Saturday, September 13, 2014

Islands

     On October 25th I will be seeing Tenth Avenue North in concert for the sixth time. Their current tour is based on their new album "Islands." The point in these songs is that we are not islands. We are meant to be a community, in fact our God Himself is a community of the son, the father, and the spirit. "No man is an island." We are made to need one another.

     I am an introvert. For a long, long time I was on the fence about this. I was convinced that I was in between, a little bit of both. But that's wrong. Too many people overwhelm me. I feel easily lost in a crowd. Socializing is exhausting. The joy I find in being alone is unexplainable. I love going to Panera or Starbucks alone, I've spent many Friday nights with Netflix and my cat. One of my top three favorite things about college so far is the incredible amount of alone time I get. I thrive in small group settings, and drown when more than ten people show up. I like making myself an island.


     I don't need anyone else.

     This is what I used to think, what I often like to think. I like to convince myself that Jesus is my satisfaction, that community and brothers and sisters are not really that important, especially for my particular personality. This has especially come into light as I've entered Iowa, alone and a little lost. I came in with a deep understanding of having no one, of being alone. I spent my spring semester pretty alone, and then spent a good half of my summer struggling to make relationships.
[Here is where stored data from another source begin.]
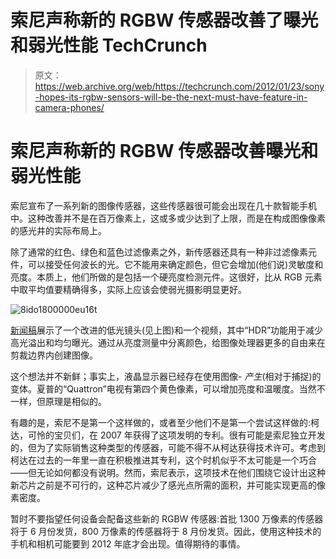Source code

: # 索尼声称新的 RGBW 传感器改善了曝光和弱光性能 TechCrunch

> 原文：<https://web.archive.org/web/https://techcrunch.com/2012/01/23/sony-hopes-its-rgbw-sensors-will-be-the-next-must-have-feature-in-camera-phones/>

# 索尼声称新的 RGBW 传感器改善曝光和弱光性能

索尼宣布了一系列新的图像传感器，这些传感器很可能会出现在几十款智能手机中。这种改善并不是在百万像素上，这或多或少达到了上限，而是在构成图像像素的感光井的实际布局上。

除了通常的红色、绿色和蓝色过滤像素之外，新传感器还具有一种非过滤像素元件，可以接受任何波长的光。它不能用来确定颜色，但它会增加(他们说)灵敏度和亮度。本质上，他们所做的是包括一个硬亮度检测元件。这很好，比从 RGB 元素中取平均值要精确得多，实际上应该会使弱光摄影明显更好。

![](img/47ccb26ba66b14c0ded530aabba00163.png "8ido1800000eu16t")

[新闻稿](https://web.archive.org/web/20221209172736/http://www.sony.net/SonyInfo/News/Press/201201/12-010E/index.html)展示了一个改进的低光镜头(见上图)和一个视频，其中“HDR”功能用于减少高光溢出和均匀曝光。通过从亮度测量中分离颜色，给图像处理器更多的自由来在剪裁边界内创建图像。

这个想法并不新鲜；事实上，液晶显示器已经存在使用图像- *产生*(相对于捕捉)的变体。夏普的“Quattron”电视有第四个黄色像素，可以增加亮度和温暖度。当然不一样，但原理是相似的。

有趣的是，索尼不是第一个这样做的，或者至少他们不是第一个尝试这样做的:柯达，可怜的宝贝们，在 2007 年获得了这项发明的专利。很有可能是索尼独立开发的，但为了实际销售这种类型的传感器，可能不得不从柯达获得技术许可。考虑到柯达在过去的一年里一直在积极推进其专利，这个时机似乎不太可能是一个巧合——但无论如何都没有说明。然而，索尼表示，这项技术在他们围绕它设计出这种新芯片之前是不可行的，这种芯片减少了感光点所需的面积，并可能实现更高的像素密度。

暂时不要指望任何设备会配备这些新的 RGBW 传感器:首批 1300 万像素的传感器将于 6 月份发货，800 万像素的传感器将于 8 月份发货。因此，使用这种技术的手机和相机可能要到 2012 年底才会出现。值得期待的事情。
I'm good at being alone, and had little to no expectations for a community.

     Now as introverted as I am that doesn't mean I hate people. I just hate a lot of people at once and for a long time. I wanted friends here. Who doesn't? Especially with the understanding that I'll be here for the next four years. So I looked for a found a place. 24:7 has welcomed me with open arms and Parkview Church will be my new home church. I have made an effort, I am not living my college days locked in my dorm room with Netflix (only sometimes.) I want friends. 

     The battle for me has been in my need. I'm deeply afraid of friendship. Which sounds so silly. But I've ruined so many of them, and I have enough trouble gaining them in the first place. For me friendship is not a surface level thing. A quirk to my introverted self is that the relationships I do have are incredibly, incredibly important to me. This is a blessing and a curse. The people I care about I care about a lot. But this also means I put a lot of weight and importance on these people. Which doesn't always work out. I crave deep realtionships. So thinking about being at this huge university with thousands of new people is daunting. How are you supposed to build deep relationships in a setting like this? It overwhelms and unmotivates me.

     So I begin to think it isn't necessary. If I'm meant to have a relationship happen it'll happen, right? I don't actually need to put in that much effort, right? And if I go through this semester, or this year, or even college at all, with no real, deep relationships it's ok. Because Jesus is my everything. He's all I need. ……Right?

Wrong.

God has daily been weighing on my heart the loneliness that comes in refusing community. He has been tearing me apart with this idea that He created us as a body, and I'm meant to be within that body. He has put people in my life that push me (in good ways) to step out of my comfort zone to find my community here.

     I need community. You need community. We all need community. 

"You'll need coffee shops and sunsets and road trips. Airplanes and passports and new songs and old songs, but people more than anything else. You will need other people and you will need to be that other person to someone else, a living, breathing screaming invitation to believe better things."

“No man is an island, entire of itself; every man is a piece of the continent, a part of the main."

“Healing is impossible in loneliness; it is the opposite of loneliness. Conviviality is healing. To be healed we must come with all the other creatures to the feast of Creation."

The body of Christ, being part of the vine, loving one another. There are a hundred verses I could quote right here that would explain why community is important. 

     I am learning that I am not alone. And that I'm not meant to be. Going to social events, opening myself up to strangers, being intentional about building relationships, reaching out, being brave. These things often exhaust me. But a relationship is not made in an introduction or a movie night. But in car rides and church services and lunch and texts and day by day, moment by moment.

 I am an introvert. 

     But I am meant for community. And so I will get off my island and sail to shore. And I will get there. By the grace of God and all His faithfulness there will be people to guide me and people to meet me. I am not alone. And I am not meant to be.